Nos próximos dias, o IAT deve finalizar o termo de referência para a contratação do anteprojeto que deverá apontar qual a melhor solução para amenizar as cheias do Iguaçu nas cidades irmãs. “Nunca se chegou neste projeto básico, e é nesse ponto que nós queremos chegar”, frisou.

Foto: Câmara de Porto União

Everton comentou, também, que por se tratar de uma obra no rio Iguaçu, muito provavelmente órgãos como o Instituto Brasileiro do Meio Ambiente e dos Recursos Naturais Renováveis (Ibama) e Agência Nacional de Águas e Saneamento Básico (ANA) deverão ser envolvidas no projeto. Porém, o diretor presidente afirmou que o IAT irá reivindicar para si a prerrogativa de realizar os licenciamentos ambientais necessários, visando dar celeridade a uma possível obra.

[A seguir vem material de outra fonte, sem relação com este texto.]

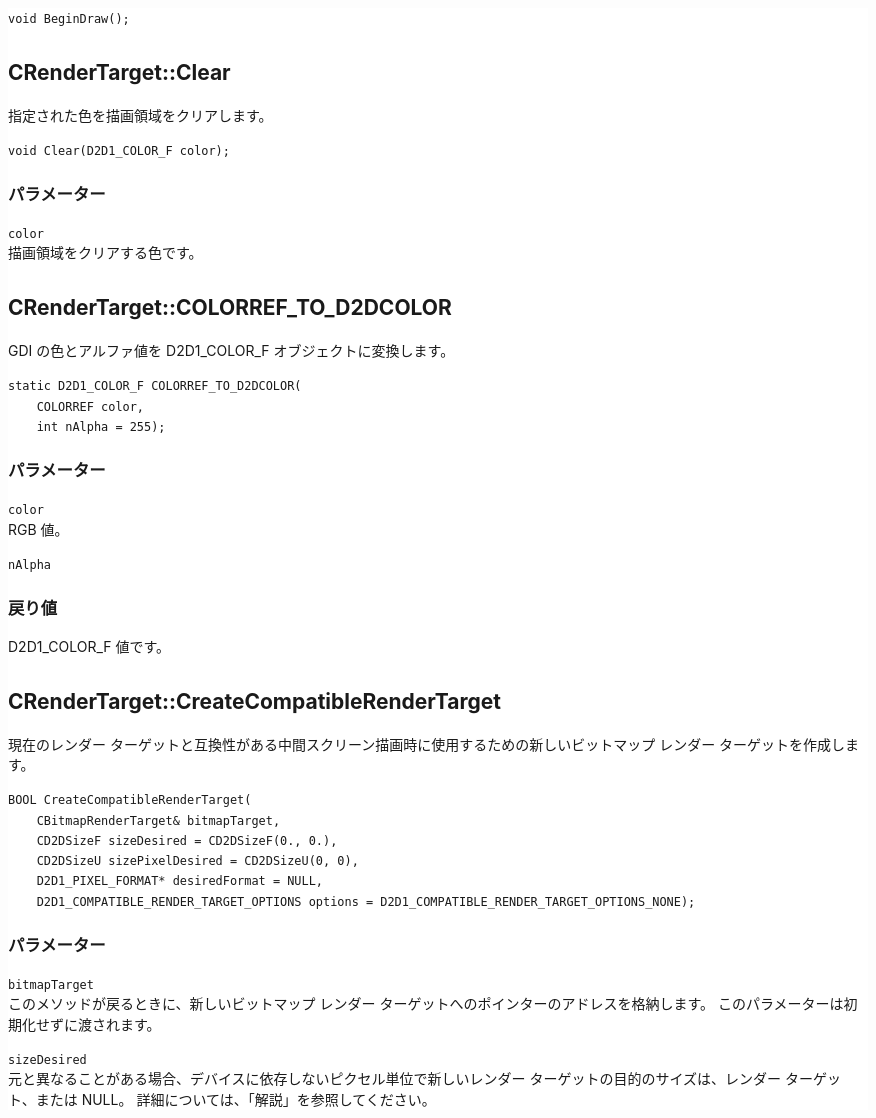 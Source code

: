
 ```  
void BeginDraw();
```  
  
##  <a name="clear"></a>CRenderTarget::Clear  
 指定された色を描画領域をクリアします。  
  
```  
void Clear(D2D1_COLOR_F color);
```  
  
### <a name="parameters"></a>パラメーター  
 `color`  
 描画領域をクリアする色です。  
  
##  <a name="colorref_to_d2dcolor"></a>CRenderTarget::COLORREF_TO_D2DCOLOR  
 GDI の色とアルファ値を D2D1_COLOR_F オブジェクトに変換します。  
  
```  
static D2D1_COLOR_F COLORREF_TO_D2DCOLOR(
    COLORREF color,  
    int nAlpha = 255);
```  
  
### <a name="parameters"></a>パラメーター  
 `color`  
 RGB 値。  
  
 `nAlpha`  
  
### <a name="return-value"></a>戻り値  
 D2D1_COLOR_F 値です。  
  
##  <a name="createcompatiblerendertarget"></a>CRenderTarget::CreateCompatibleRenderTarget  
 現在のレンダー ターゲットと互換性がある中間スクリーン描画時に使用するための新しいビットマップ レンダー ターゲットを作成します。  
  
```  
BOOL CreateCompatibleRenderTarget(
    CBitmapRenderTarget& bitmapTarget,  
    CD2DSizeF sizeDesired = CD2DSizeF(0., 0.), 
    CD2DSizeU sizePixelDesired = CD2DSizeU(0, 0), 
    D2D1_PIXEL_FORMAT* desiredFormat = NULL,  
    D2D1_COMPATIBLE_RENDER_TARGET_OPTIONS options = D2D1_COMPATIBLE_RENDER_TARGET_OPTIONS_NONE);
```  
  
### <a name="parameters"></a>パラメーター  
 `bitmapTarget`  
 このメソッドが戻るときに、新しいビットマップ レンダー ターゲットへのポインターのアドレスを格納します。 このパラメーターは初期化せずに渡されます。  
  
 `sizeDesired`  
 元と異なることがある場合、デバイスに依存しないピクセル単位で新しいレンダー ターゲットの目的のサイズは、レンダー ターゲット、または NULL。 詳細については、「解説」を参照してください。  
   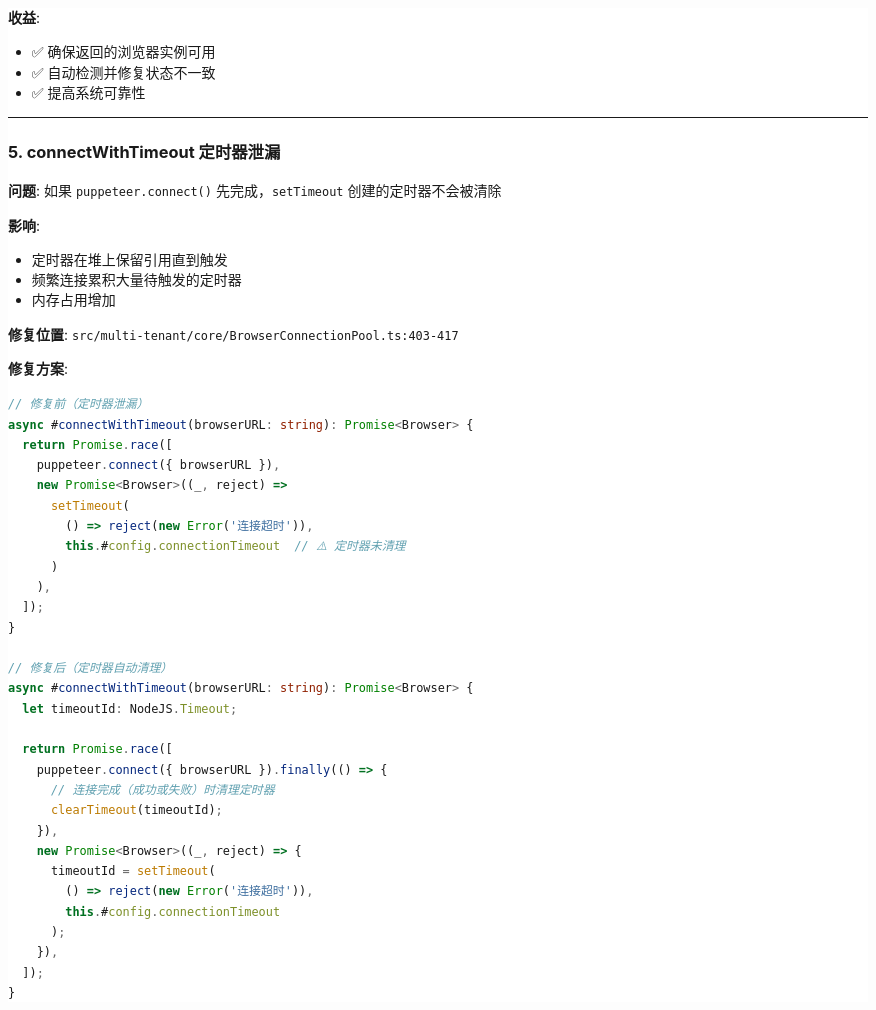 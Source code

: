 **收益**:

- ✅ 确保返回的浏览器实例可用
- ✅ 自动检测并修复状态不一致
- ✅ 提高系统可靠性

---

### 5. connectWithTimeout 定时器泄漏

**问题**: 如果 `puppeteer.connect()` 先完成，`setTimeout` 创建的定时器不会被清除

**影响**:

- 定时器在堆上保留引用直到触发
- 频繁连接累积大量待触发的定时器
- 内存占用增加

**修复位置**: `src/multi-tenant/core/BrowserConnectionPool.ts:403-417`

**修复方案**:

```typescript
// 修复前（定时器泄漏）
async #connectWithTimeout(browserURL: string): Promise<Browser> {
  return Promise.race([
    puppeteer.connect({ browserURL }),
    new Promise<Browser>((_, reject) =>
      setTimeout(
        () => reject(new Error('连接超时')),
        this.#config.connectionTimeout  // ⚠️ 定时器未清理
      )
    ),
  ]);
}

// 修复后（定时器自动清理）
async #connectWithTimeout(browserURL: string): Promise<Browser> {
  let timeoutId: NodeJS.Timeout;

  return Promise.race([
    puppeteer.connect({ browserURL }).finally(() => {
      // 连接完成（成功或失败）时清理定时器
      clearTimeout(timeoutId);
    }),
    new Promise<Browser>((_, reject) => {
      timeoutId = setTimeout(
        () => reject(new Error('连接超时')),
        this.#config.connectionTimeout
      );
    }),
  ]);
}
```
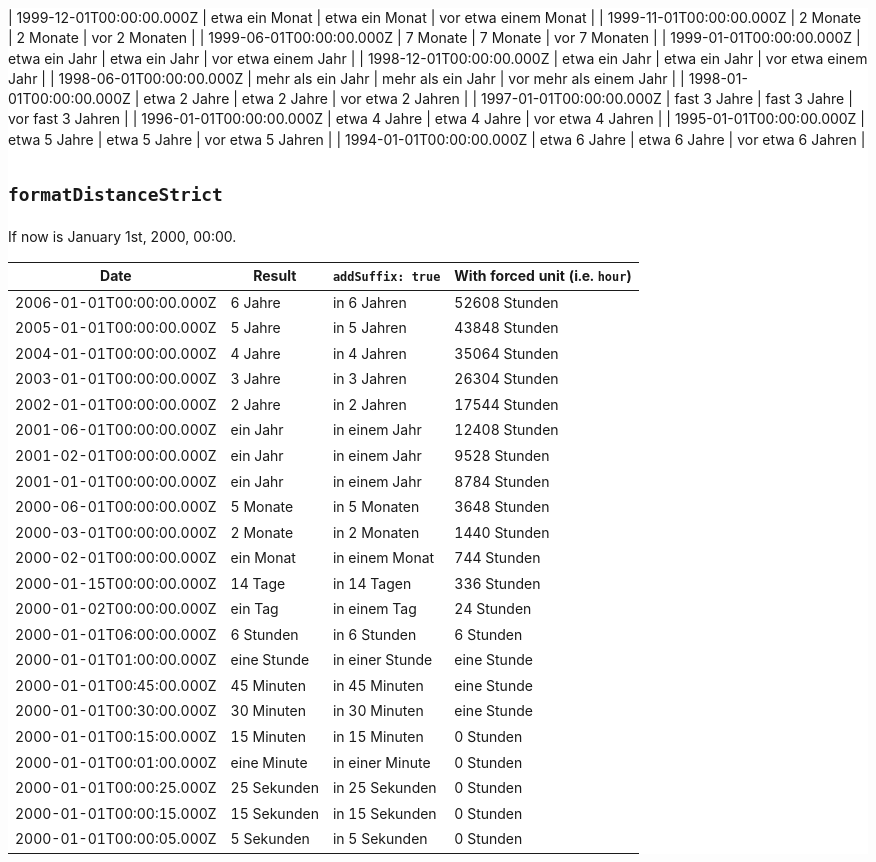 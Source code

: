 | 1999-12-01T00:00:00.000Z | etwa ein Monat          | etwa ein Monat          | vor etwa einem Monat         |
| 1999-11-01T00:00:00.000Z | 2 Monate                | 2 Monate                | vor 2 Monaten                |
| 1999-06-01T00:00:00.000Z | 7 Monate                | 7 Monate                | vor 7 Monaten                |
| 1999-01-01T00:00:00.000Z | etwa ein Jahr           | etwa ein Jahr           | vor etwa einem Jahr          |
| 1998-12-01T00:00:00.000Z | etwa ein Jahr           | etwa ein Jahr           | vor etwa einem Jahr          |
| 1998-06-01T00:00:00.000Z | mehr als ein Jahr       | mehr als ein Jahr       | vor mehr als einem Jahr      |
| 1998-01-01T00:00:00.000Z | etwa 2 Jahre            | etwa 2 Jahre            | vor etwa 2 Jahren            |
| 1997-01-01T00:00:00.000Z | fast 3 Jahre            | fast 3 Jahre            | vor fast 3 Jahren            |
| 1996-01-01T00:00:00.000Z | etwa 4 Jahre            | etwa 4 Jahre            | vor etwa 4 Jahren            |
| 1995-01-01T00:00:00.000Z | etwa 5 Jahre            | etwa 5 Jahre            | vor etwa 5 Jahren            |
| 1994-01-01T00:00:00.000Z | etwa 6 Jahre            | etwa 6 Jahre            | vor etwa 6 Jahren            |

## `formatDistanceStrict`

If now is January 1st, 2000, 00:00.

| Date                     | Result      | `addSuffix: true` | With forced unit (i.e. `hour`) |
| ------------------------ | ----------- | ----------------- | ------------------------------ |
| 2006-01-01T00:00:00.000Z | 6 Jahre     | in 6 Jahren       | 52608 Stunden                  |
| 2005-01-01T00:00:00.000Z | 5 Jahre     | in 5 Jahren       | 43848 Stunden                  |
| 2004-01-01T00:00:00.000Z | 4 Jahre     | in 4 Jahren       | 35064 Stunden                  |
| 2003-01-01T00:00:00.000Z | 3 Jahre     | in 3 Jahren       | 26304 Stunden                  |
| 2002-01-01T00:00:00.000Z | 2 Jahre     | in 2 Jahren       | 17544 Stunden                  |
| 2001-06-01T00:00:00.000Z | ein Jahr    | in einem Jahr     | 12408 Stunden                  |
| 2001-02-01T00:00:00.000Z | ein Jahr    | in einem Jahr     | 9528 Stunden                   |
| 2001-01-01T00:00:00.000Z | ein Jahr    | in einem Jahr     | 8784 Stunden                   |
| 2000-06-01T00:00:00.000Z | 5 Monate    | in 5 Monaten      | 3648 Stunden                   |
| 2000-03-01T00:00:00.000Z | 2 Monate    | in 2 Monaten      | 1440 Stunden                   |
| 2000-02-01T00:00:00.000Z | ein Monat   | in einem Monat    | 744 Stunden                    |
| 2000-01-15T00:00:00.000Z | 14 Tage     | in 14 Tagen       | 336 Stunden                    |
| 2000-01-02T00:00:00.000Z | ein Tag     | in einem Tag      | 24 Stunden                     |
| 2000-01-01T06:00:00.000Z | 6 Stunden   | in 6 Stunden      | 6 Stunden                      |
| 2000-01-01T01:00:00.000Z | eine Stunde | in einer Stunde   | eine Stunde                    |
| 2000-01-01T00:45:00.000Z | 45 Minuten  | in 45 Minuten     | eine Stunde                    |
| 2000-01-01T00:30:00.000Z | 30 Minuten  | in 30 Minuten     | eine Stunde                    |
| 2000-01-01T00:15:00.000Z | 15 Minuten  | in 15 Minuten     | 0 Stunden                      |
| 2000-01-01T00:01:00.000Z | eine Minute | in einer Minute   | 0 Stunden                      |
| 2000-01-01T00:00:25.000Z | 25 Sekunden | in 25 Sekunden    | 0 Stunden                      |
| 2000-01-01T00:00:15.000Z | 15 Sekunden | in 15 Sekunden    | 0 Stunden                      |
| 2000-01-01T00:00:05.000Z | 5 Sekunden  | in 5 Sekunden     | 0 Stunden                      | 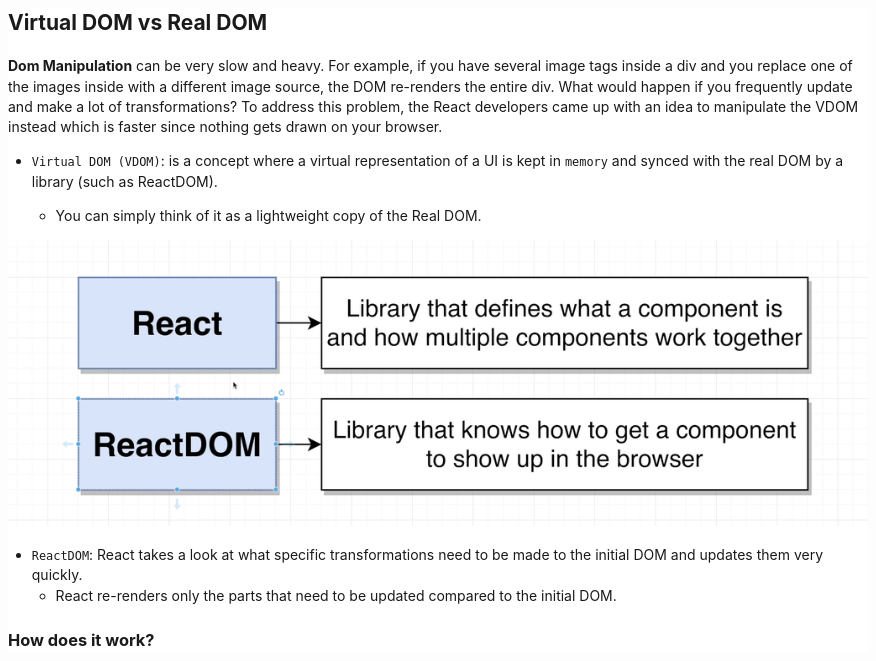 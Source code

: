 ## Virtual DOM vs Real DOM

**Dom Manipulation** can be very slow and heavy. For example, if you have several image tags inside a div and you replace one of the images inside with a different image source, the DOM re-renders the entire div. What would happen if you frequently update and make a lot of transformations? To address this problem, the React developers came up with an idea to manipulate the VDOM instead which is faster since nothing gets drawn on your browser.

- `Virtual DOM (VDOM)`: is a concept where a virtual representation of a UI is kept in `memory` and synced with the real DOM by a library (such as ReactDOM).

  - You can simply think of it as a lightweight copy of the Real DOM.

![react-dom](./img/react-dom.png)

- `ReactDOM`: React takes a look at what specific transformations need to be made to the initial DOM and updates them very quickly.
  - React re-renders only the parts that need to be updated compared to the initial DOM.

### How does it work?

O prazo para conclusão do projeto básico é de cerca de 11 meses, mas Everton relatou que o instituto fará o necessário para que seja finalizado antes disso. Quanto aos custos de uma vindoura obra, o diretor presidente informou que valores só poderão ser discutidos quando se tiver a dimensão real das medidas que serão tomadas. “Quando nós tivermos isso efetivamente aí, se pudermos contar com a boa vontade e com a colaboração de empresários e tudo mais, ótimo. Se não, o governo do estado do Paraná e o governo do estado de Santa Catarina certamente vão buscar recursos para fazer essa solução que tem sustentabilidade técnica, que tem sustentabilidade legal, que presta contas para o Tribunal de Contas do estado, que presta contas para a Controladoria Geral da União, que presta contas para o licenciamento ambiental que tem que ser obedecido”.